START Extracted entries

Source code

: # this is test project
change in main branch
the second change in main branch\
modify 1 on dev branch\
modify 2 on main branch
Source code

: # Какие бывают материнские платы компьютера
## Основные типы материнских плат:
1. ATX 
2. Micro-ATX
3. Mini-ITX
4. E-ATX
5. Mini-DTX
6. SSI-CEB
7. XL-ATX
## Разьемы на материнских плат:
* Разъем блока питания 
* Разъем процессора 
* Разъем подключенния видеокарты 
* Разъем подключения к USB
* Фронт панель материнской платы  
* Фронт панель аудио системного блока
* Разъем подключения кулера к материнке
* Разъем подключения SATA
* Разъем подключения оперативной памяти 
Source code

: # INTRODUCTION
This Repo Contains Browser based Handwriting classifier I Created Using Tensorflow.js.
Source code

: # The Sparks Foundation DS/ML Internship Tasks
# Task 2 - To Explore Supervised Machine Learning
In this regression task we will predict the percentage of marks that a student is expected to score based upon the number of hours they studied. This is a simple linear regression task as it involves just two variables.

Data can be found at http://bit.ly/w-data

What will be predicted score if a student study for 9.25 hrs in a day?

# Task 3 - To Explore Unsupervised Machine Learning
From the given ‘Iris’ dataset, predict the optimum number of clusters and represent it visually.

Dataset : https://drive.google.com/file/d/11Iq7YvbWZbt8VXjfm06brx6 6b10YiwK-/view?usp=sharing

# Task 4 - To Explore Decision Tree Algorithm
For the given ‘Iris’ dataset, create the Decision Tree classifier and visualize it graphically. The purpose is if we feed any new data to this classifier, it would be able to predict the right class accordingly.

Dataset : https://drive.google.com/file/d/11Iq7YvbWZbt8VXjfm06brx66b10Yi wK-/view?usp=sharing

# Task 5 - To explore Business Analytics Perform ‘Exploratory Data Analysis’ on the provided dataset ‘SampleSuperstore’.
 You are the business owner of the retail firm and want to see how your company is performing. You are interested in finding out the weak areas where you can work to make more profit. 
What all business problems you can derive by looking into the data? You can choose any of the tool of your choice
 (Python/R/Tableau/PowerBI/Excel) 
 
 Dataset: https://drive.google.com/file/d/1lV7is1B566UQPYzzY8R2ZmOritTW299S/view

END Extracted entries

- **The task**: All lines from the first line of the listing above through the line containing "# Task 2 - To" are to be retyped exactly. Leave out any other line.

- **Response area**:
Source code

: # this is test project
change in main branch
the second change in main branch\
modify 1 on dev branch\
modify 2 on main branch
Source code

: # Какие бывают материнские платы компьютера
## Основные типы материнских плат:
1. ATX 
2. Micro-ATX
3. Mini-ITX
4. E-ATX
5. Mini-DTX
6. SSI-CEB
7. XL-ATX
## Разьемы на материнских плат:
* Разъем блока питания 
* Разъем процессора 
* Разъем подключенния видеокарты 
* Разъем подключения к USB
* Фронт панель материнской платы  
* Фронт панель аудио системного блока
* Разъем подключения кулера к материнке
* Разъем подключения SATA
* Разъем подключения оперативной памяти 
Source code

: # INTRODUCTION
This Repo Contains Browser based Handwriting classifier I Created Using Tensorflow.js.
Source code

: # The Sparks Foundation DS/ML Internship Tasks
# Task 2 - To Explore Supervised Machine Learning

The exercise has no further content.